Pour les personnes sans domicile stable, qui considèrent ne pas pouvoir recevoir leur courrier de manière stable et confidentielle, l’accès à une adresse de domiciliation est fondamental pour garantir l’exercice de leurs droits et conserver un ancrage dans la vie sociale et citoyenne.

Le droit à une domiciliation postale ou administrative est garanti par la loi. Mais l’exercice de ce droit reste encore largement entravé dans la pratique. Adresse personnelle, attestation d’hébergement, ou domiciliation administrative ou postale : pour accéder à des droits, services ou prestations, ou tout simplement pour recevoir du courrier, toute personne a besoin d’une adresse stable et confidentielle.

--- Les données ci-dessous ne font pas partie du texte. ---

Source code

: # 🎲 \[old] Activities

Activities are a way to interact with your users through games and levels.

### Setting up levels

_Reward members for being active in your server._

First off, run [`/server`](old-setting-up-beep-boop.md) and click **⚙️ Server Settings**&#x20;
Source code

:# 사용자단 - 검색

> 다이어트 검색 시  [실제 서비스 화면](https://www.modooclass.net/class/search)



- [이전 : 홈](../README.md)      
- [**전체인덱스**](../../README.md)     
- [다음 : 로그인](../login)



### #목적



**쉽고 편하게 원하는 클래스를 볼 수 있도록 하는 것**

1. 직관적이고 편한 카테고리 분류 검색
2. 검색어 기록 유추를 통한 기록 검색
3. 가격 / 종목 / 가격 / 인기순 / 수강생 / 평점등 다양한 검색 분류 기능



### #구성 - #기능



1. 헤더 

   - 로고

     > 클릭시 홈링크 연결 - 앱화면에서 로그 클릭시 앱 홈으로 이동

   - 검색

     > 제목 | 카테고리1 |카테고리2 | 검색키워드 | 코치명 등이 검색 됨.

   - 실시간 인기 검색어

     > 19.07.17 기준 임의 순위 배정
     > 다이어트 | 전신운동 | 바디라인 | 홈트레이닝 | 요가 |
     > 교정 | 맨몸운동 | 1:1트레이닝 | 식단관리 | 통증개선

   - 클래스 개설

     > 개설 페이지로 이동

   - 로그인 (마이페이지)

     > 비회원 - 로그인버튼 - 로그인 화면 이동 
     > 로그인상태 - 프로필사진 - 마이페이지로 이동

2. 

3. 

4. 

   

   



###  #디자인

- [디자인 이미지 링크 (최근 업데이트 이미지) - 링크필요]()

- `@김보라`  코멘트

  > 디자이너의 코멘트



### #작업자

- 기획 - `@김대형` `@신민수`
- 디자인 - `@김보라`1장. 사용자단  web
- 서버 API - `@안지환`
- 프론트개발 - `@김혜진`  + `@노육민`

Les types de domiciliation et leurs conditions

Elle a besoin d’une attestation de domiciliation (ou élection de domicile) pouvant être soit « administrative » (attestation de domiciliation sur un Cerfa) soit simplement « postale », car elle ne dispose pas d’un hébergement stable ou est hébergée temporairement à l’hôtel, ou car le tiers qui l’héberge ne souhaite pas qu’elle utilise son adresse pour recevoir le courrier, ou encore car elle estime ne pas pouvoir donner une adresse d’hébergement lui garantissant de recevoir son courrier de manière stable et confidentielle.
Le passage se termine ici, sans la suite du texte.